Segment-Based Attention Masking for GPTs
This addresses a bottleneck in language model inference efficiency for users of GPT-based systems, though it is an incremental improvement over existing methods.
The paper tackles the inefficiency of causal attention masking during the prefill phase in GPT models by introducing segment-based masking that treats prompt blocks as units, allowing non-causal access within segments without extra computational cost. It achieves state-of-the-art performance when integrated into models like Llama and Qwen.

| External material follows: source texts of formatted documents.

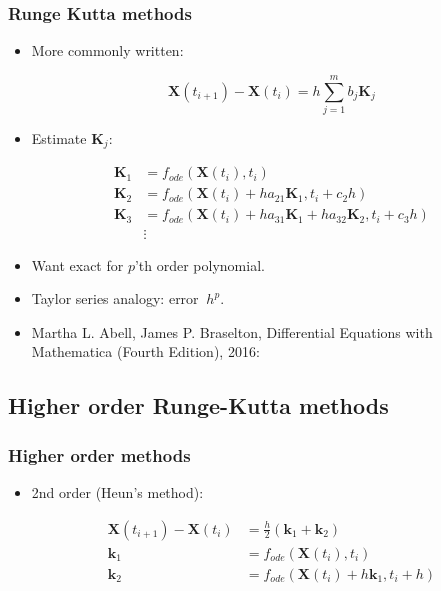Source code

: \documentclass{beamer}
\begin{document}
\begin{frame}
\frametitle{Runge Kutta methods}
\begin{itemize}

\item<1-> More commonly written:

\begin{equation*}
\mathbf{X}(t_{i+1})-\mathbf{X}(t_{i}) =  h \sum_{j=1}^{m} b_j \mathbf{K}_j
\end{equation*}

\item<2-> Estimate $\mathbf{K}_j$:

\begin{align*}
\mathbf{K}_1 &= f_{ode}(\mathbf{X}(t_i),t_i)\\
\mathbf{K}_2 &= f_{ode}(\mathbf{X}(t_i)+ha_{21} \mathbf{K}_1,t_i+c_2 h)\\
\mathbf{K}_3 &= f_{ode}(\mathbf{X}(t_i)+ha_{31} \mathbf{K}_1+ha_{32} \mathbf{K}_2,t_i+c_3 h)\\
&\vdots
\end{align*}

\item<3-> Want exact for $p$'th order polynomial.

\item<4-> Taylor series analogy: error  $~h^p$.


\item<1-> {{\color{gray} Martha L. Abell, James P. Braselton, Differential Equations with Mathematica (Fourth Edition), 2016}}:
\end{itemize}
\end{frame}


\subsection{Higher order Runge-Kutta methods}


\begin{frame}
\frametitle{Higher order methods}
\begin{itemize}

\item<1-> 2nd order (Heun's method):

\begin{align*}
\mathbf{X}(t_{i+1})-\mathbf{X}(t_{i}) &= \frac{h}{2}(\mathbf{k}_1+\mathbf{k}_2)\\
\mathbf{k}_1 &= f_{ode}(\mathbf{X}(t_i),t_i)\\
\mathbf{k}_2 &= f_{ode}(\mathbf{X}(t_i)+h\mathbf{k}_1,t_i+h)
\end{align*}

\end{itemize}
\end{frame}
\end{document}
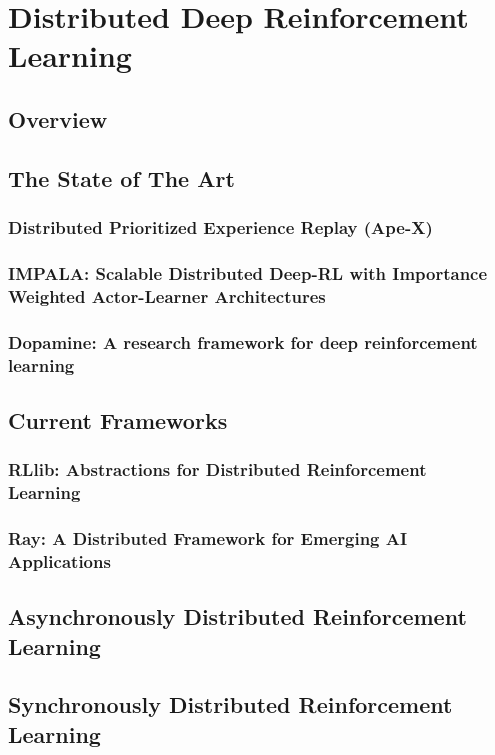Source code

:
\chapter{Distributed Deep Reinforcement Learning}\label{chapter:Distributed Deep Reinforcement Learning}

\section{Overview}


\section{The State of The Art}

\subsection{Distributed Prioritized Experience Replay \textbf{(Ape-X)}~\parencite{horgan2018distributed}}
\subsection{IMPALA: Scalable Distributed Deep-RL with Importance Weighted Actor-Learner Architectures~\parencite{espeholt2018impala}}
\subsection{Dopamine: A research framework for deep reinforcement learning~\parencite{castro2018dopamine}}

\section{Current Frameworks}

\subsection{RLlib: Abstractions for Distributed Reinforcement Learning~\parencite{liang2017rllib}}
\subsection{Ray: A Distributed Framework for Emerging AI Applications~\parencite{moritz2018ray}}

\section{Asynchronously Distributed Reinforcement Learning}

\section{Synchronously Distributed Reinforcement Learning}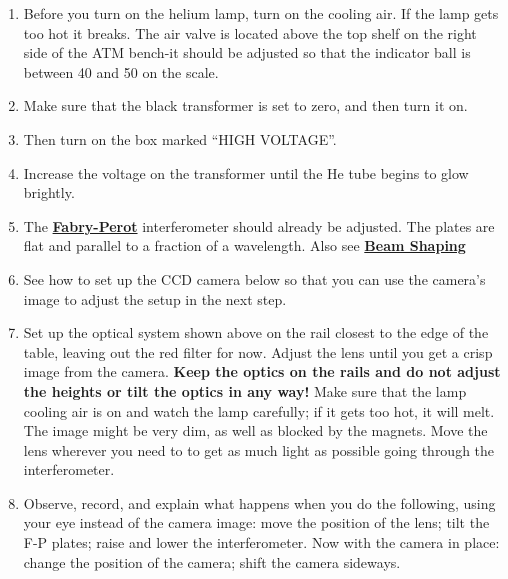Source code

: \documentclass{../lab}
\begin{document}
\begin{enumerate}
    \item Before you turn on the helium lamp, turn on the cooling air. If the lamp gets too hot it breaks. The air valve is located above the top shelf on the right side of the ATM bench-it should be adjusted so that the indicator ball is between 40 and 50 on the scale.

    \item Make sure that the black transformer is set to zero, and then turn it on.

    \item Then turn on the box marked ``HIGH VOLTAGE''. 
    \item Increase the voltage on the transformer until the He tube begins to glow brightly.

    \item The \href{https://drive.google.com/file/d/1OeIjmG3ibyWh8FBix_1Bb9S8dFVAEwx-/view?usp=drive_link}{\textbf{Fabry-Perot}} interferometer should already be adjusted. The plates are flat and parallel to a fraction of a wavelength. Also see  \href{https://drive.google.com/file/d/18TUdvJMHsuD4dBsloQYzpjaqiQ9WX-Ka/view?usp=drive_link}{\textbf{Beam Shaping}}

    \item See how to set up the CCD camera below so that you can use the camera's image to adjust the setup in the next step.

    \item Set up the optical system shown above on the rail closest to the edge of the table, leaving out the red filter for now. Adjust the lens until you get a crisp image from the camera. \textbf{Keep the optics on the rails and do not adjust the heights or tilt the optics in any way!} Make sure that the lamp cooling air is on and watch the lamp carefully; if it gets too hot, it will melt. The image might be very dim, as well as blocked by the magnets. Move the lens wherever you need to to get as much light as possible going through the interferometer.
    
    

    \item Observe, record, and explain what happens when you do the following, using your eye instead of the camera image: move the position of the lens; tilt the F-P plates; raise and lower the interferometer. Now with the camera in place: change the position of the camera; shift the camera sideways.


\end{enumerate}
\end{document}
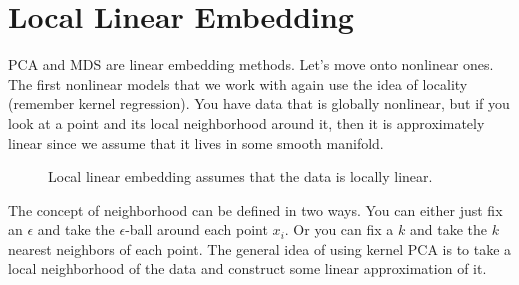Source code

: \section{Local Linear Embedding} 

  PCA and MDS are linear embedding methods. Let's move onto nonlinear ones. The first nonlinear models that we work with again use the idea of locality (remember kernel regression). You have data that is globally nonlinear, but if you look at a point and its local neighborhood around it, then it is approximately linear since we assume that it lives in some smooth manifold. 

  \begin{figure}[H]
    \centering 
    \caption{Local linear embedding assumes that the data is locally linear. } 
    \label{fig:local_linear_embedding}
  \end{figure}

  The concept of neighborhood can be defined in two ways. You can either just fix an $\epsilon$ and take the $\epsilon$-ball around each point $x_i$. Or you can fix a $k$ and take the $k$ nearest neighbors of each point. The general idea of using kernel PCA is to take a local neighborhood of the data and construct some linear approximation of it. 

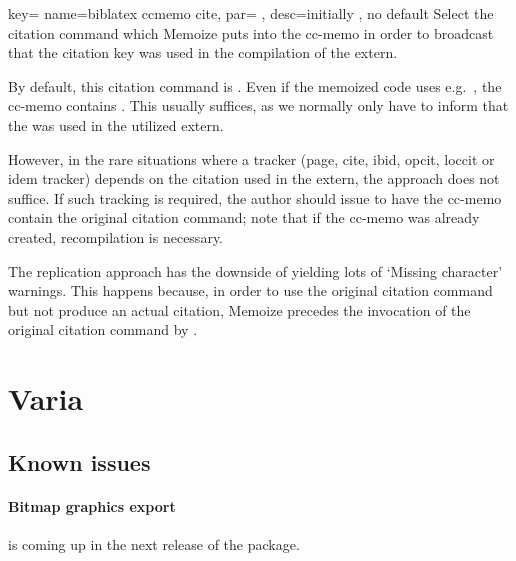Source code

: \documentclass[a4paper,11pt]{article}
\begin{document}
\begin{doc}{
    key={
      name=biblatex ccmemo cite,
      par={%
      },
      desc={initially , no default}
    }
  }
  Select the citation command which Memoize puts into the cc-memo in order to
  broadcast that the citation key was used in the compilation of the extern.

  By default, this citation command is .  Even if the memoized code
  uses e.g.\ , the cc-memo contains
  .  This usually suffices, as we
  normally only have to inform  that the  was
  used in the utilized extern.

  However, in the rare situations where a tracker (page, cite, ibid, opcit,
  loccit or idem tracker) depends on the citation used in the extern, the
   approach does not suffice.  If such tracking is required, the
  author should issue  to have the cc-memo contain the original citation
  command; note that if the cc-memo was already created, recompilation is
  necessary.

  The replication approach has the downside of yielding lots of `Missing
  character' warnings.  This happens because, in order to use the original
  citation command but not produce an actual citation, Memoize precedes the
  invocation of the original citation command by .
\end{doc}

\section{Varia}

\subsectionclearpagefalse

\subsection{Known issues}
\label{sec:known-issues}

\paragraph*{Bitmap graphics export} is coming up in the next release of the
package.
\end{document}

Modern Language Models (LMs) owe much of their success to masked causal attention, the backbone of Generative Pre-Trained Transformer (GPT) models. Although GPTs can process the entire user prompt at once, the causal masking is applied to all input tokens step-by-step, mimicking the generation process. This imposes an unnecessary constraint during the initial "prefill" phase when the model processes the input prompt and generates the internal representations before producing any output tokens. In this work, attention is masked based on the known block structure at the prefill phase, followed by the conventional token-by-token autoregressive process after that. For example, in a typical chat prompt, the system prompt is treated as one block, and the user prompt as the next one. Each of these is treated as a unit for the purpose of masking, such that the first tokens in each block can access the subsequent tokens in a non-causal manner. Then, the model answer is generated in the conventional causal manner. This Segment-by-Segment scheme entails no additional computational overhead. When integrating it into models such as Llama and Qwen, state-of-the-art performance is consistently achieved.